[[ Records shown open ]]
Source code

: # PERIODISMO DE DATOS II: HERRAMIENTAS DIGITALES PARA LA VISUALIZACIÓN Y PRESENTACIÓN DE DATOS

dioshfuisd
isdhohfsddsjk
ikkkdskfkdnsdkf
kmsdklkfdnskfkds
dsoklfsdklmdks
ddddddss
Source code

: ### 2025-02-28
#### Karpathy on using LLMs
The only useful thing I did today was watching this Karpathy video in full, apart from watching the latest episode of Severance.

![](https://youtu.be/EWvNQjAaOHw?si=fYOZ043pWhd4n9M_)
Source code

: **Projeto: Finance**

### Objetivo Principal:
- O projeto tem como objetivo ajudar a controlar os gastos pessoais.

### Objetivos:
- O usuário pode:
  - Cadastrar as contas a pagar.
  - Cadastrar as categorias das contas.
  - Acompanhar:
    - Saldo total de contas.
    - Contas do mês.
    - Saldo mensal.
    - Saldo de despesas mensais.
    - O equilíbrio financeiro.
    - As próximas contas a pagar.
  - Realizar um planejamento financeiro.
[[ Records shown closed ]]
> **What you have to do**: Exact copy required. Retype all of the entries word for word.

> **Expected output**:
Source code

: # PERIODISMO DE DATOS II: HERRAMIENTAS DIGITALES PARA LA VISUALIZACIÓN Y PRESENTACIÓN DE DATOS

dioshfuisd
isdhohfsddsjk
ikkkdskfkdnsdkf
kmsdklkfdnskfkds
dsoklfsdklmdks
ddddddss
Source code

: ### 2025-02-28
#### Karpathy on using LLMs
The only useful thing I did today was watching this Karpathy video in full, apart from watching the latest episode of Severance.

![](https://youtu.be/EWvNQjAaOHw?si=fYOZ043pWhd4n9M_)
Source code

: **Projeto: Finance**

### Objetivo Principal:
- O projeto tem como objetivo ajudar a controlar os gastos pessoais.

### Objetivos:
- O usuário pode:
  - Cadastrar as contas a pagar.
  - Cadastrar as categorias das contas.
  - Acompanhar:
    - Saldo total de contas.
    - Contas do mês.
    - Saldo mensal.
    - Saldo de despesas mensais.
    - O equilíbrio financeiro.
    - As próximas contas a pagar.
  - Realizar um planejamento financeiro.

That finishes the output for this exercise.